Los ronquidos, las toses y los gorgoteos se mezclaban con las pesadillas. Los pacientes hablaban en sueños con familiares y amigos que no estaban ahí, con dioses que ignoraban sus oraciones, con demonios que los atormentaban. Gritaban sin cesar, y pasaban llorando las horas de mayor oscuridad. Todo el mundo dormía, pero nadie descansaba.
Estábamos encerrados con toda la soledad que trae la noche.

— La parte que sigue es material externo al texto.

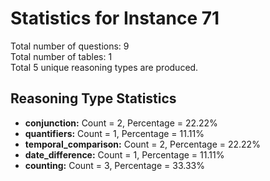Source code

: # Statistics for Instance 71<br/>
Total number of questions: 9<br/>
Total number of tables: 1<br/>
Total 5 unique reasoning types are produced.<br/>
## Reasoning Type Statistics<br/>
- **conjunction:** Count = 2, Percentage = 22.22%<br/>
- **quantifiers:** Count = 1, Percentage = 11.11%<br/>
- **temporal_comparison:** Count = 2, Percentage = 22.22%<br/>
- **date_difference:** Count = 1, Percentage = 11.11%<br/>
- **counting:** Count = 3, Percentage = 33.33%<br/>
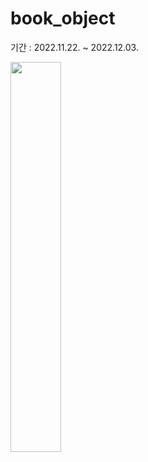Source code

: # book_object

기간 : 2022.11.22. ~ 2022.12.03.


<img src="https://user-images.githubusercontent.com/50352139/206065557-1cab2cc2-a206-42b1-97af-66cca4c6bc0e.png" width="40%" height="40%">
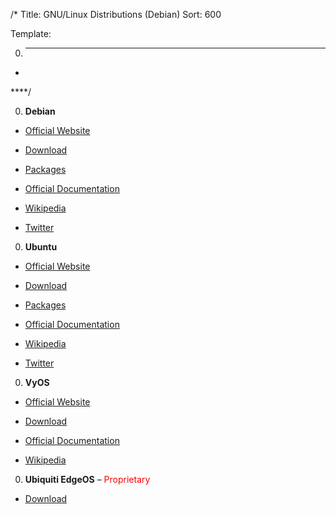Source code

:/*
Title: GNU/Linux Distributions  (Debian)
Sort: 600

Template:

0. ****

* []()

****/

0. **Debian**

  * [Official Website](https://www.debian.org/)

  * [Download](https://www.debian.org/distrib/netinst)

  * [Packages](https://www.debian.org/distrib/packages)

  * [Official Documentation](https://www.debian.org/doc/)

  * [Wikipedia](https://en.wikipedia.org/wiki/Debian)

  * [Twitter](https://twitter.com/debian)

0. **Ubuntu**

  * [Official Website](https://www.ubuntu.com/)

  * [Download](https://www.ubuntu.com/download)

  * [Packages](https://packages.ubuntu.com/)

  * [Official Documentation](https://help.ubuntu.com/)

  * [Wikipedia](https://en.wikipedia.org/wiki/Ubuntu_(operating_system))

  * [Twitter](https://twitter.com/ubuntu)

0. **VyOS**

  * [Official Website](https://vyos.io/)

  * [Download](https://downloads.vyos.io/?dir=release/1.1.8)

  * [Official Documentation](https://wiki.vyos.net/wiki/User_documentation)

  * [Wikipedia](https://en.wikipedia.org/wiki/VyOS)

0. **Ubiquiti EdgeOS** – <span style="color:red">Proprietary</span>

  * [Download](https://www.ubnt.com/download/edgemax)
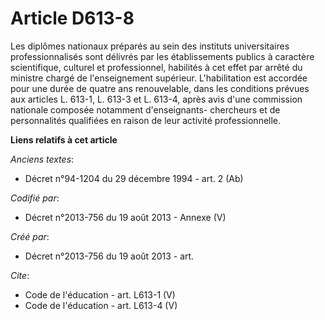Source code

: # Article D613-8

Les diplômes nationaux préparés au sein des instituts universitaires professionnalisés sont délivrés par les établissements
publics à caractère scientifique, culturel et professionnel, habilités à cet effet par arrêté du ministre chargé de
l'enseignement supérieur. L'habilitation est accordée pour une durée de quatre ans renouvelable, dans les conditions prévues
aux articles L. 613-1, L. 613-3 et L. 613-4, après avis d'une commission nationale composée notamment d'enseignants-
chercheurs et de personnalités qualifiées en raison de leur activité professionnelle.

**Liens relatifs à cet article**

_Anciens textes_:

  - Décret n°94-1204 du 29 décembre 1994 - art. 2 (Ab)

_Codifié par_:

  - Décret n°2013-756 du 19 août 2013 -  Annexe (V)

_Créé par_:

  - Décret n°2013-756 du 19 août 2013 - art.

_Cite_:

  - Code de l'éducation - art. L613-1 (V)
  - Code de l'éducation - art. L613-4 (V)
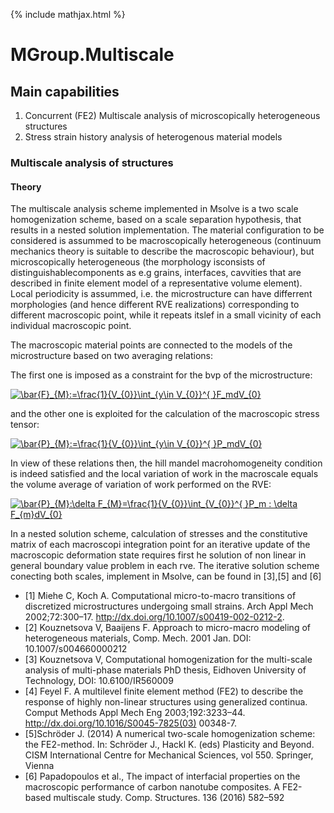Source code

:{% include mathjax.html %}
# MGroup.Multiscale
## Main capabilities 
1. Concurrent (FE2) Multiscale analysis of microscopically heterogeneous structures
2. Stress strain history analysis of heterogenous material models
### Multiscale analysis of structures
####  Theory

The multiscale analysis scheme implemented in Msolve is a two scale homogenization scheme, based on a scale
separation hypothesis, that results in a nested solution implementation. The material configuration to be considered is 
assummed to be macroscopically heterogeneous (continuum mechanics theory is suitable to describe the macroscopic behaviour), 
but microscopically heterogeneous (the morphology isconsists of distinguishablecomponents as e.g grains, interfaces, cavvities that
are described in finite element model of a representative volume element). Local periodicity is assummed, i.e. the microstructure can 
have differrent morphologies (and hence different RVE realizations) corresponding to different macroscopic point, while it repeats 
itslef in a small vicinity of each individual macroscopic point. 

The macroscopic material points are connected to the models of the microstructure based on two averaging relations:

The first one is imposed as a constraint for the bvp of the microstructure:

<!--$ \bar{F}_{M}:=\frac{1}{V_{0}}\int_{y\in  V_{0}}^{ }F_mdV_{0} -->

<a href="https://www.codecogs.com/eqnedit.php?latex=\bar{F}_{M}:=\frac{1}{V_{0}}\int_{y\in&space;V_{0}}^{&space;}F_mdV_{0}" target="_blank"><img src="https://latex.codecogs.com/gif.latex?\bar{F}_{M}:=\frac{1}{V_{0}}\int_{y\in&space;V_{0}}^{&space;}F_mdV_{0}" title="\bar{F}_{M}:=\frac{1}{V_{0}}\int_{y\in V_{0}}^{ }F_mdV_{0}" /></a>

and the other one is exploited for the calculation of the macroscopic stress tensor:

<!-- $ \bar{P}_{M}:=\frac{1}{V_{0}}\int_{y\in  V_{0}}^{ }P_mdV_{0}-->

<a href="https://www.codecogs.com/eqnedit.php?latex=\bar{P}_{M}:=\frac{1}{V_{0}}\int_{y\in&space;V_{0}}^{&space;}P_mdV_{0}" target="_blank"><img src="https://latex.codecogs.com/gif.latex?\bar{P}_{M}:=\frac{1}{V_{0}}\int_{y\in&space;V_{0}}^{&space;}P_mdV_{0}" title="\bar{P}_{M}:=\frac{1}{V_{0}}\int_{y\in V_{0}}^{ }P_mdV_{0}" /></a>

In view of these relations then, the hill mandel macrohomogeneity condition is indeed satisfied and the local variation of work in 
the macroscale equals the volume average of variation of work performed on the RVE:

<!-- $ \bar{P}_{M}:\delta F_{M}=\frac{1}{V_{0}}\int_{V_{0}}^{ }P_m :  \delta F_{m}dV_{0}-->

<a href="https://www.codecogs.com/eqnedit.php?latex=\bar{P}_{M}:\delta&space;F_{M}=\frac{1}{V_{0}}\int_{V_{0}}^{&space;}P_m&space;:&space;\delta&space;F_{m}dV_{0}" target="_blank"><img src="https://latex.codecogs.com/gif.latex?\bar{P}_{M}:\delta&space;F_{M}=\frac{1}{V_{0}}\int_{V_{0}}^{&space;}P_m&space;:&space;\delta&space;F_{m}dV_{0}" title="\bar{P}_{M}:\delta F_{M}=\frac{1}{V_{0}}\int_{V_{0}}^{ }P_m : \delta F_{m}dV_{0}" /></a>

In a nested solution scheme, calculation of stresses and the constitutive matrix of each macroscopi integration point for an iterative update
of the macroscopic deformation state requires first he solution of non linear in general boundary value problem in each rve. The iterative solution
scheme conecting both scales, implement in Msolve, can be found in [3],[5] and [6]
  

  - [1] Miehe C, Koch A. Computational micro-to-macro transitions of discretized
microstructures undergoing small strains. Arch Appl Mech 2002;72:300–17.
http://dx.doi.org/10.1007/s00419-002-0212-2.
  - [2] Kouznetsova V, Baaijens F. Approach to micro-macro modeling of heterogeneous materials,
 Comp. Mech. 2001 Jan. DOI: 10.1007/s004660000212 
  - [3] Kouznetsova V, Computational homogenization for the multi-scale analysis of multi-phase materials
 PhD thesis, Eidhoven University of Technology, DOI: 10.6100/IR560009
  - [4] Feyel F. A multilevel finite element method (FE2) to describe the response of
highly non-linear structures using generalized continua. Comput Methods
Appl Mech Eng 2003;192:3233–44. http://dx.doi.org/10.1016/S0045-7825(03)
00348-7.
  - [5]Schröder J. (2014) A numerical two-scale homogenization scheme: the FE2-method.
  In: Schröder J., Hackl K. (eds) Plasticity and Beyond. CISM International Centre for Mechanical Sciences, vol 550. Springer, Vienna
  - [6] Papadopoulos et al., The impact of interfacial properties on the macroscopic performance of
   carbon nanotube composites. A FE2-based multiscale study. Comp. Structures. 136 (2016) 582–592













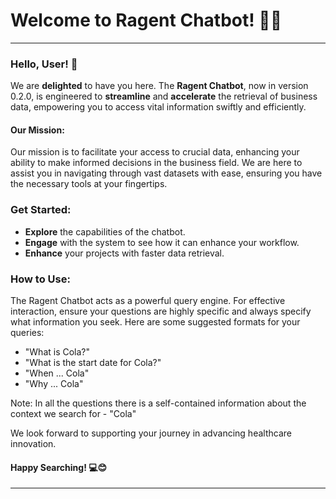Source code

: # Welcome to Ragent Chatbot! 🚀🤖

---

### Hello, User! 👋

We are **delighted** to have you here. The **Ragent Chatbot**, now in version 0.2.0, is engineered to **streamline** and **accelerate** the retrieval of business data, empowering you to access vital information swiftly and efficiently.

#### Our Mission:
Our mission is to facilitate your access to crucial data, enhancing your ability to make informed decisions in the business field. We are here to assist you in navigating through vast datasets with ease, ensuring you have the necessary tools at your fingertips.

### Get Started:
- **Explore** the capabilities of the chatbot.
- **Engage** with the system to see how it can enhance your workflow.
- **Enhance** your projects with faster data retrieval.

### How to Use:
The Ragent Chatbot acts as a powerful query engine. For effective interaction, ensure your questions are highly specific and always specify what information you seek. Here are some suggested formats for your queries:
- "What is Cola?"
- "What is the start date for Cola?"
- "When ... Cola"
- "Why ... Cola"

Note: In all the questions there is a self-contained information about the context we search for - "Cola"

We look forward to supporting your journey in advancing healthcare innovation.

#### Happy Searching! 💻😊

---
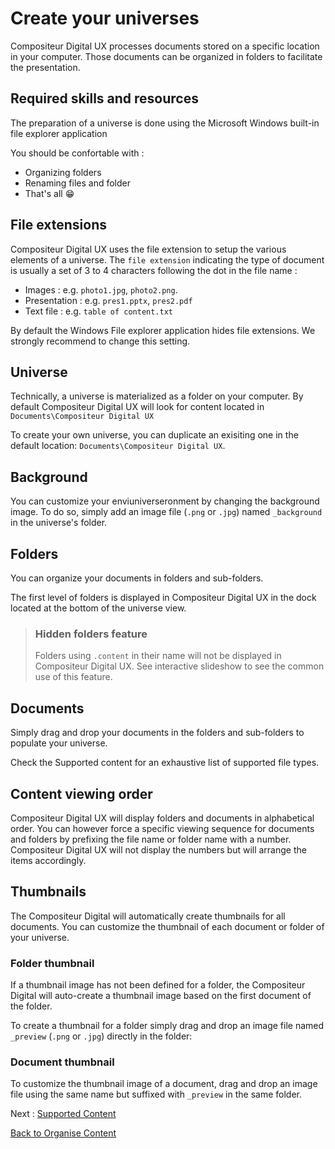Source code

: # Create your universes

Compositeur Digital UX processes documents stored on a specific location in your computer. Those documents can be organized in folders to facilitate the presentation.

## Required skills and resources

The preparation of a universe is done using the Microsoft Windows built-in file explorer application

You should be confortable with : 

- Organizing folders 
- Renaming files and folder
- That's all &#x1F601;

## File extensions

Compositeur Digital UX uses the file extension to setup the various elements of a universe.  The `file extension` indicating the type of document is usually a set of 3 to 4 characters following the dot in the file name :

- Images : e.g. `photo1.jpg`, `photo2.png`.
- Presentation : e.g. `pres1.pptx`, `pres2.pdf`
- Text file : e.g. `table of content.txt`

By default the Windows File explorer application hides file extensions. We strongly recommend to change this setting.

## Universe

Technically, a universe is materialized as a folder on your computer. By default Compositeur Digital UX will look for content located in `Documents\Compositeur Digital UX`

To create your own universe, you can duplicate an exisiting one in the default location: `Documents\Compositeur Digital UX`.

## Background

You can customize your enviuniverseronment by changing the background image. To do so, simply add an image file (`.png` or `.jpg`) named `_background` in the universe's folder.

## Folders

You can organize your documents in folders and sub-folders. 

The first level of folders is displayed in Compositeur Digital UX in the dock located at the bottom of the universe view. 

>### <a name="contentFolder"></a> Hidden folders feature
>
>Folders using `.content` in their name will not be displayed in Compositeur Digital UX.
>See interactive slideshow to see the common use of this feature.

## Documents

Simply drag and drop your documents in the folders and sub-folders to populate your universe.

Check the Supported content for an exhaustive list of supported file types.

## Content viewing order

Compositeur Digital UX will display folders and documents in alphabetical order. You can however force a specific viewing sequence for documents and folders by prefixing the file name or folder name with a number. Compositeur Digital UX will not display the numbers but will arrange the items accordingly.

## Thumbnails 

The Compositeur Digital will automatically create thumbnails for all documents. You can customize the thumbnail of each document or folder of your universe.

### Folder thumbnail

If a thumbnail image has not been defined for a folder, the Compositeur Digital will auto-create a thumbnail image based on the first document of the folder.

To create a thumbnail for a folder simply drag and drop an image file named `_preview` (`.png` or `.jpg`) directly in the folder:

### Document thumbnail

To customize the thumbnail image of a document, drag and drop an image file using the same name but suffixed with `_preview` in the same folder.

Next : [Supported Content](supported_content/index.md)

[Back to Organise Content](index.md)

Quizá fuera la luz de la luna que se colaba entre los barrotes de las ventanas lo que me mantuvo esa noche entre el sueño y la vigilia. Quizá seguía estando nervioso por lo ocurrido durante el día. Quizá mis voces estaban inquietas. He pensado muchas veces en ello, porque todavía no estoy seguro de lo que me mantuvo en ese incómodo estadio entre la vigilancia y la inconsciencia. Peter gemía en sueños y se revolvía en la cama, junto a la mía. La noche era difícil para él. De día podía mostrar una actitud razonable que parecía impropia del hospital, pero por la noche algo le roía por dentro. Y mientras yo iba y venía entre esos estados de ansiedad, recuerdo haber visto a Larguirucho, a unas camas de distancia, sentado en la posición del loto como un indio americano en un consejo tribal, mirando hacia el otro lado del dormitorio. Recuerdo haber pensado que el tranquilizante que le habían dado no le había hecho efecto, porque lo normal era que lo hubiera sumido en un sueño tranquilo. Pero los impulsos que antes lo habían desquiciado vencían con facilidad al tranquilizante y, en lugar de eso, estaba sentado farfullando y gesticulando con las manos como un director que no logra que la orquesta toque al compás adecuado.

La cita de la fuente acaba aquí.